## Listed entries

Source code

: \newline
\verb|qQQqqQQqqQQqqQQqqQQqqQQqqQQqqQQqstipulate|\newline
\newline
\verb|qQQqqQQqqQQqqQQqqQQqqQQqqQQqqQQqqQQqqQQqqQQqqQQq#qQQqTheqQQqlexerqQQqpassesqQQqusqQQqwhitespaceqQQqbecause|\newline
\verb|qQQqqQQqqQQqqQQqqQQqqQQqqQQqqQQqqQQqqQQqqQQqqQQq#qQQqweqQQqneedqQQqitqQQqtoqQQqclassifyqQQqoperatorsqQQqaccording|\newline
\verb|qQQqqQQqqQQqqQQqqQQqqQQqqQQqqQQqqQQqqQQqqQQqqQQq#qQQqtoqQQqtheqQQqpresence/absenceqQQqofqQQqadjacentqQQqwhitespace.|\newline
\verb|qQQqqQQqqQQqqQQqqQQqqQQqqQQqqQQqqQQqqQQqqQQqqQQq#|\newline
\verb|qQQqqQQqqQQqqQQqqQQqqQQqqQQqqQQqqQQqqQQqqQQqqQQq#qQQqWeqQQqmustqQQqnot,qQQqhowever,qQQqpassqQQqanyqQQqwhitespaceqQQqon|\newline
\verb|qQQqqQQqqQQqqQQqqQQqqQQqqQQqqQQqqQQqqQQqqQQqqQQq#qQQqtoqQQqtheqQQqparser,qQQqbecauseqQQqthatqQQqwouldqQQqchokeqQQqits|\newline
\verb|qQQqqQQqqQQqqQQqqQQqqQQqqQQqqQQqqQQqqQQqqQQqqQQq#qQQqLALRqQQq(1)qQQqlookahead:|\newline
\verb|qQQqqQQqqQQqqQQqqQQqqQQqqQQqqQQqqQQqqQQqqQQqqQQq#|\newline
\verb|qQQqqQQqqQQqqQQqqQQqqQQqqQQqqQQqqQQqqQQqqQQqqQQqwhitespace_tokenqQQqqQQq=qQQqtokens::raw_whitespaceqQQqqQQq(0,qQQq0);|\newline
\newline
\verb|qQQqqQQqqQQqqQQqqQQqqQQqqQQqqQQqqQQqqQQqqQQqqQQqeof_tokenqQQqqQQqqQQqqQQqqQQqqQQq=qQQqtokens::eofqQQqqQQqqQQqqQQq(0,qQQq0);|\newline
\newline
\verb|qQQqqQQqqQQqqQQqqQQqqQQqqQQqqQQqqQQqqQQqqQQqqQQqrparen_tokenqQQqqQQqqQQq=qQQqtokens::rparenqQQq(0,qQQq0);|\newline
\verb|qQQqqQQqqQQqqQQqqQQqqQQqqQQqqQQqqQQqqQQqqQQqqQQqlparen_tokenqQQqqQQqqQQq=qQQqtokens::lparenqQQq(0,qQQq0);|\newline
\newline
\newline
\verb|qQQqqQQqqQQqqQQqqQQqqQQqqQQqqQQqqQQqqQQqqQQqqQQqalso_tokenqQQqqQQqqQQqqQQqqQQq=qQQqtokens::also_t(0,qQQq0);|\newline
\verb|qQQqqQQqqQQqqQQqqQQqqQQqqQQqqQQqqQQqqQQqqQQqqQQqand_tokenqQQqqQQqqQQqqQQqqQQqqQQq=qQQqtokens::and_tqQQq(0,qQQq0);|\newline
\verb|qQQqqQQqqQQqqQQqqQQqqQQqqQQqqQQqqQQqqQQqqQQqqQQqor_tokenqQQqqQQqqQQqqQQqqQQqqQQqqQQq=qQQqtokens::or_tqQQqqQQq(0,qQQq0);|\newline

## Task directions
Could all of the entries be retyped word for word?

## Answer section
Source code

: \newline
\verb|qQQqqQQqqQQqqQQqqQQqqQQqqQQqqQQqstipulate|\newline
\newline
\verb|qQQqqQQqqQQqqQQqqQQqqQQqqQQqqQQqqQQqqQQqqQQqqQQq#qQQqTheqQQqlexerqQQqpassesqQQqusqQQqwhitespaceqQQqbecause|\newline
\verb|qQQqqQQqqQQqqQQqqQQqqQQqqQQqqQQqqQQqqQQqqQQqqQQq#qQQqweqQQqneedqQQqitqQQqtoqQQqclassifyqQQqoperatorsqQQqaccording|\newline
\verb|qQQqqQQqqQQqqQQqqQQqqQQqqQQqqQQqqQQqqQQqqQQqqQQq#qQQqtoqQQqtheqQQqpresence/absenceqQQqofqQQqadjacentqQQqwhitespace.|\newline
\verb|qQQqqQQqqQQqqQQqqQQqqQQqqQQqqQQqqQQqqQQqqQQqqQQq#|\newline
\verb|qQQqqQQqqQQqqQQqqQQqqQQqqQQqqQQqqQQqqQQqqQQqqQQq#qQQqWeqQQqmustqQQqnot,qQQqhowever,qQQqpassqQQqanyqQQqwhitespaceqQQqon|\newline
\verb|qQQqqQQqqQQqqQQqqQQqqQQqqQQqqQQqqQQqqQQqqQQqqQQq#qQQqtoqQQqtheqQQqparser,qQQqbecauseqQQqthatqQQqwouldqQQqchokeqQQqits|\newline
\verb|qQQqqQQqqQQqqQQqqQQqqQQqqQQqqQQqqQQqqQQqqQQqqQQq#qQQqLALRqQQq(1)qQQqlookahead:|\newline
\verb|qQQqqQQqqQQqqQQqqQQqqQQqqQQqqQQqqQQqqQQqqQQqqQQq#|\newline
\verb|qQQqqQQqqQQqqQQqqQQqqQQqqQQqqQQqqQQqqQQqqQQqqQQqwhitespace_tokenqQQqqQQq=qQQqtokens::raw_whitespaceqQQqqQQq(0,qQQq0);|\newline
\newline
\verb|qQQqqQQqqQQqqQQqqQQqqQQqqQQqqQQqqQQqqQQqqQQqqQQqeof_tokenqQQqqQQqqQQqqQQqqQQqqQQq=qQQqtokens::eofqQQqqQQqqQQqqQQq(0,qQQq0);|\newline
\newline
\verb|qQQqqQQqqQQqqQQqqQQqqQQqqQQqqQQqqQQqqQQqqQQqqQQqrparen_tokenqQQqqQQqqQQq=qQQqtokens::rparenqQQq(0,qQQq0);|\newline
\verb|qQQqqQQqqQQqqQQqqQQqqQQqqQQqqQQqqQQqqQQqqQQqqQQqlparen_tokenqQQqqQQqqQQq=qQQqtokens::lparenqQQq(0,qQQq0);|\newline
\newline
\newline
\verb|qQQqqQQqqQQqqQQqqQQqqQQqqQQqqQQqqQQqqQQqqQQqqQQqalso_tokenqQQqqQQqqQQqqQQqqQQq=qQQqtokens::also_t(0,qQQq0);|\newline
\verb|qQQqqQQqqQQqqQQqqQQqqQQqqQQqqQQqqQQqqQQqqQQqqQQqand_tokenqQQqqQQqqQQqqQQqqQQqqQQq=qQQqtokens::and_tqQQq(0,qQQq0);|\newline
\verb|qQQqqQQqqQQqqQQqqQQqqQQqqQQqqQQqqQQqqQQqqQQqqQQqor_tokenqQQqqQQqqQQqqQQqqQQqqQQqqQQq=qQQqtokens::or_tqQQqqQQq(0,qQQq0);|\newline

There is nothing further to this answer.